Starring George Hamilton, Christopher Sieber. Music and lyrics by Jerry Herman. Book by Harvey Fierstein. Directed by Terry Johnson. Royal Alexandra Theatre, to Nov. 18.
By coincidence, the Broadway-revival tour of La Cage Aux Folles, which stars tanning salon icon George Hamilton, is playing Toronto at the same time as another classic queer-themed show, The Normal Heart. Whereas the latter, Larry Kramer’s landmark 1985 drama about the AIDS crisis, still burns with a passion that has kept it from becoming dated, the lighthearted La Cage from 1983 now looks as innocuous as a drag act on a Disney cruise.
That’s partly a testament to how far the LGBT community has progressed in three decades. But it’s also because La Cage just isn’t a great musical. Apart from that Pride-appropriated anthem, “I Am What I Am,” the pseudo-Gallic songs by the predictably brassy Jerry Herman (Hello, Dolly!) are forgettable. The book by Harvey Fierstein, adapted from Jean Poiret’s play-turned-film, is a low-stakes farce with a dearth of funny lines and Terry Johnson’s direction does little to improve it. The only real attraction is the flamboyant role of Albin/Zaza, the transvestite star of the show’s titular Saint-Tropez nightclub, who also happens to be the loving maternal figure to his long-time partner’s adult son.

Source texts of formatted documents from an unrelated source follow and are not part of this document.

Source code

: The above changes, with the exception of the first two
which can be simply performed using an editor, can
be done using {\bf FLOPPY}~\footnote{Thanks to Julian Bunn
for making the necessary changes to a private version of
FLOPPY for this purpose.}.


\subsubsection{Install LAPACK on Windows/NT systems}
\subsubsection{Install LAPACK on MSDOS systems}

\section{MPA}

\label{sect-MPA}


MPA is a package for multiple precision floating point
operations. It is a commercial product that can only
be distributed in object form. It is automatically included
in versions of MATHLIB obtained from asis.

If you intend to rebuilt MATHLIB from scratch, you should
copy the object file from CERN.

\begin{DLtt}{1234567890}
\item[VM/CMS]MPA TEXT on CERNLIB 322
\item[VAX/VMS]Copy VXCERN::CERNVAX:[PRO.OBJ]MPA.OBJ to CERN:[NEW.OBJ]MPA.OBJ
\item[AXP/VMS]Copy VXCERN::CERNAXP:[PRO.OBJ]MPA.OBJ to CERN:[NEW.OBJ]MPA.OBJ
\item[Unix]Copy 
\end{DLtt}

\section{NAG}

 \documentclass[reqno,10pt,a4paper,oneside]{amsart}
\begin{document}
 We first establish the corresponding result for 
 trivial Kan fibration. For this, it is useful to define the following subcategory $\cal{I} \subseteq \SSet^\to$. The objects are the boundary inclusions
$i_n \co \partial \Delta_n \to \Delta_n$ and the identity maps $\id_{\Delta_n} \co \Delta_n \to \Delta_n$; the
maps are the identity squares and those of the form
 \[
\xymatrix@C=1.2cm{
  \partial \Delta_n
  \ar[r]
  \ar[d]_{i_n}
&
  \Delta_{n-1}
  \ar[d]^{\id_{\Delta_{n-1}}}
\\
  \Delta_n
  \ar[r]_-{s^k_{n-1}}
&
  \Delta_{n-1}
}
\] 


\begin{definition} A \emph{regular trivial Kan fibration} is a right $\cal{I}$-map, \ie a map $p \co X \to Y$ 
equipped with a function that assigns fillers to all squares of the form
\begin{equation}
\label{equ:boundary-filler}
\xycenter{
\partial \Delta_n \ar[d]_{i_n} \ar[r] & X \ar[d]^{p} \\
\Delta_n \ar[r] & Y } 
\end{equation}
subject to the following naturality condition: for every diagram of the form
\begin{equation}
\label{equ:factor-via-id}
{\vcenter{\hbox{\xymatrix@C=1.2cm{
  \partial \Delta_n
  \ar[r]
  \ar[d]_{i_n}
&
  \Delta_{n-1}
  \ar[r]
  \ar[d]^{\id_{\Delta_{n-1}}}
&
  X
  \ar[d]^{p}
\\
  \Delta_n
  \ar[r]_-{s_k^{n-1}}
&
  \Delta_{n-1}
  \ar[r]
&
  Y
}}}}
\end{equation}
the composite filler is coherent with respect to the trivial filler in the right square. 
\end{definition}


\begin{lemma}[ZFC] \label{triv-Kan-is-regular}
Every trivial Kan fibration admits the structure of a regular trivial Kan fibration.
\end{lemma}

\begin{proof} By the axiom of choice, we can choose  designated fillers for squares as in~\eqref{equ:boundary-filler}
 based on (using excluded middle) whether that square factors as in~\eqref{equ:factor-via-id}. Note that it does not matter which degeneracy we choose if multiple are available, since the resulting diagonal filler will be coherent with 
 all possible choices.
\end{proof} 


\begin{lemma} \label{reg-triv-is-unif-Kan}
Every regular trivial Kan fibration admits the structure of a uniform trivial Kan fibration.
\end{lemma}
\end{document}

This queen mother is played here with sweet joie de vivre by husky Christopher Sieber, who is irresistible, whether he’s kitted out like Marilyn Monroe on steroids or trying (and failing) to act straight to fool a homophobic politician. But the amiable Hamilton, as his partner Georges, is a triple no-threat, while the other cast members (aside from a splendidly catty Jeigh Madjus) are just as mediocre. The truth is that, for drag-queen exuberance and a heartwarming family message, La Cage has since been surpassed by Priscilla, Queen of the Desert.